Um ponto foi sempre importante para o homem, o
qual se traduz pela seguinte pergunta:
Qual a origem das coisas que existem na
natureza e proliferam pelo universo?
Mas, a insatisfação leva o homem a tornar a
pergunta noutra mais complexa:
Haverá uma ordem ou lei comum que para além de
originar, orienta e governa o natural e o humano?
Os filósofos gregos pré-socráticos, ou seja, os
fisikói de Aristóteles, procuravam “o começo”ou “a origem” (“princípio”) de
todas as coisas que existem.
Tales apresenta-nos a água como o elemento
essencial e origem, mas não se questionou quanto ao como e ao porquê de todas
as coisas se originarem ou derivarem de um princípio único.

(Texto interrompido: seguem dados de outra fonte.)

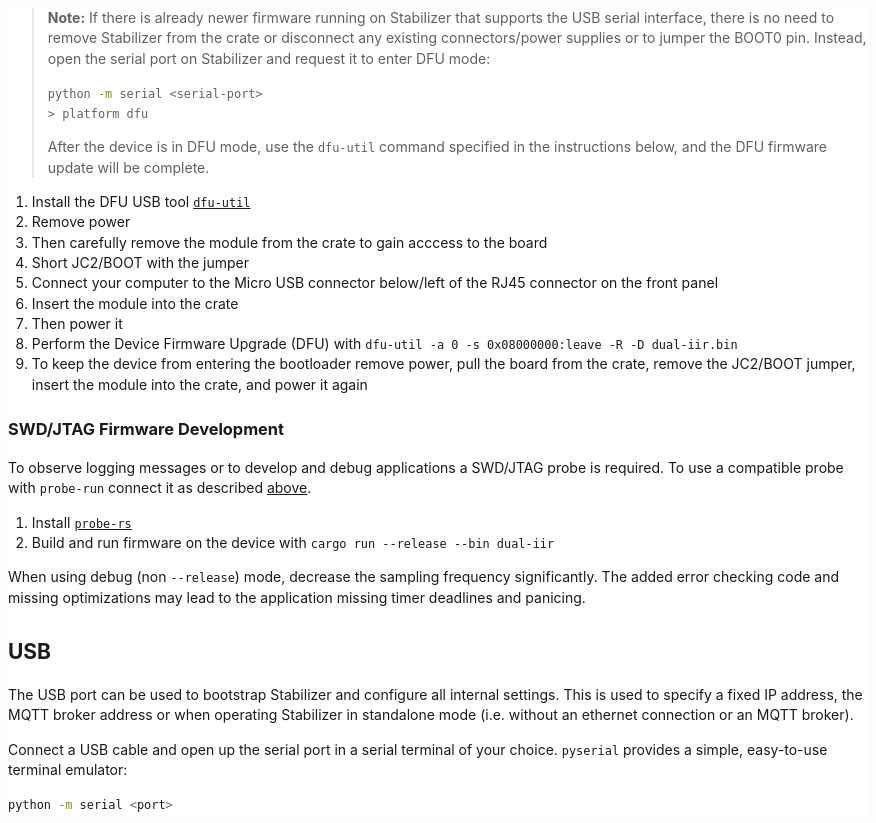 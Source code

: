 > **Note:** If there is already newer firmware running on Stabilizer that supports the USB serial
> interface, there is no need to remove Stabilizer from the crate or disconnect any existing
> connectors/power supplies or to jumper the BOOT0 pin. Instead, open the serial port on Stabilizer
> and request it to enter DFU mode:
>
> ```bash
> python -m serial <serial-port>
> > platform dfu
> ```
>
> After the device is in DFU mode, use the `dfu-util` command specified in the instructions below,
> and the DFU firmware update will be complete.

1. Install the DFU USB tool [`dfu-util`](http://dfu-util.sourceforge.net)
1. Remove power
1. Then carefully remove the module from the crate to gain acccess to the board
1. Short JC2/BOOT with the jumper
1. Connect your computer to the Micro USB connector below/left of the RJ45
    connector on the front panel
1. Insert the module into the crate
1. Then power it
1. Perform the Device Firmware Upgrade (DFU) with `dfu-util -a 0 -s 0x08000000:leave -R -D dual-iir.bin`
1. To keep the device from entering the bootloader remove power,
   pull the board from the crate, remove the JC2/BOOT jumper, insert the module
   into the crate, and power it again

### SWD/JTAG Firmware Development

To observe logging messages or to develop and debug applications a SWD/JTAG
probe is required. To use a compatible probe with `probe-run` connect it as
described [above](#st-link-virtual-mass-storage).

1. Install [`probe-rs`](https://probe.rs/)
2. Build and run firmware on the device with `cargo run --release --bin dual-iir`

When using debug (non `--release`) mode, decrease the sampling frequency significantly.
The added error checking code and missing optimizations may lead to the application
missing timer deadlines and panicing.

## USB

The USB port can be used to bootstrap Stabilizer and configure all internal settings. This is used to specify
a fixed IP address, the MQTT broker address or when operating Stabilizer in standalone mode
(i.e. without an ethernet connection or an MQTT broker).

Connect a USB cable and open up the serial port in a serial terminal of your choice. `pyserial`
provides a simple, easy-to-use terminal emulator:

```bash
python -m serial <port>
```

Anaximandro procurou responder às questões
levantadas. Assim, como Tales, procura a ordem comum e vem a defender a
existência de um só primeiro princípio, elemento primordial e básico, que
origina toda a realidade. Realidade tomada como todas as coisas que existem na
natureza e proliferam pelo universo, todas as outras coisas para além do
princípio, tudo o que vem a ser como fenómeno. No entanto, vai procurar dar
mais inteligibilidade à proposta de Tales. Ele animou-se
em encontrar uma explicação para o problema da mudança constante na realidade na
continuidade do mundo. Parece que se originou em si uma crença relativamente a
esse primeiro princípio, que procurou justificar, ou seja, apesar de ter
proferido declarações apodícticas, pela primeira vez procurou argumentar sobre
esse começo e sobre o cosmos, através de uma percepção bem dirigida e de uma abstracção que se estendia
do sensível até ao inteligível. Por
esse facto veio a ser apelidado de primeiro
filósofo.
Os seus argumentos chegaram até
aos nossos dias sobre a influência do pensamento aristotélico, segundo o
pensamento de outros doxógrafos e através das interpretações dos mais diversos
estudiosos da matéria. Reconstruir a sua argumentação é difícil, e pode levar a
que se entre pelas malhas da conjectura. O que obriga a procurar efectuar uma
análise cuidada das informações disponibilizadas, de modo a nos aproximarmos
daquilo que os seus argumentos devem parecer.
Da
justificação resultou o desenvolver de uma teoria do universo. É o primeiro a formular o
conceito de uma lei universal que preside ao processo cósmico total. A sua teoria do universo assenta em dois pilares: o
conceito apeiron e o conceito kósmos. Através destes conceitos
procura dar uma explicação acerca da origem e funcionamento do universo. Para
tal, conserva o grupo de transformações de Tales de umas formas noutras, não de
um modo imediato, mas através da intermediação do apeiron.
O apeiron
é envolvente do kósmos, espacial e
temporalmente, constitui-se como a garantia da unidade metafísica do universo;
e, é governante de tudo, porque é imortal e imperecível, ou seja é divino. Os
dois conceitos podem ser compreendidos em alternância e em função um de outro.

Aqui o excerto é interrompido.